Say how many lines below have "fixed" in them, giving the number alone.

┌─ Input material

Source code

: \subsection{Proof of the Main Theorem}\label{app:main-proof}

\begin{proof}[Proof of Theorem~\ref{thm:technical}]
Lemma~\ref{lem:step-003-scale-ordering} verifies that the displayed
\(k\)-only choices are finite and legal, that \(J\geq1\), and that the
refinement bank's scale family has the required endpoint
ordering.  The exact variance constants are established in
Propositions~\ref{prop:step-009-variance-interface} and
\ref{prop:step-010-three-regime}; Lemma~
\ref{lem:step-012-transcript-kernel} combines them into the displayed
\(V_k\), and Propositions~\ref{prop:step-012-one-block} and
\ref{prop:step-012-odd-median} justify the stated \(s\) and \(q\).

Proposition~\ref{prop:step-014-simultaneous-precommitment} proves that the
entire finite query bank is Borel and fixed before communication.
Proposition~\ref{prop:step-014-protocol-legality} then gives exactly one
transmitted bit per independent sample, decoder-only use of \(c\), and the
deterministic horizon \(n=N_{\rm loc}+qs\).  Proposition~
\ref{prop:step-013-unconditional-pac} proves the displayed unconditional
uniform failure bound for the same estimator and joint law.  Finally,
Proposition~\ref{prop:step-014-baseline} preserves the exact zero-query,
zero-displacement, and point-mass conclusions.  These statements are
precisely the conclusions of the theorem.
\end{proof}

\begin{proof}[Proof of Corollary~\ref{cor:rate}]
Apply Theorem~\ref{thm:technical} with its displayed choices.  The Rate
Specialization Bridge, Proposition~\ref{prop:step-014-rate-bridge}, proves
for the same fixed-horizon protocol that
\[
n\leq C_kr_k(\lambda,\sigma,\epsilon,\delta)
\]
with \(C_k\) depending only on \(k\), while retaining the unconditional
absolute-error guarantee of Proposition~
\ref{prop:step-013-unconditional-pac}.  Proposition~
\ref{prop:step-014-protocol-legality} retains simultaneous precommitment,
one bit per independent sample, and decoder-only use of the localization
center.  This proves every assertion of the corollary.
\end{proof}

└─

Output of the exercise ::
2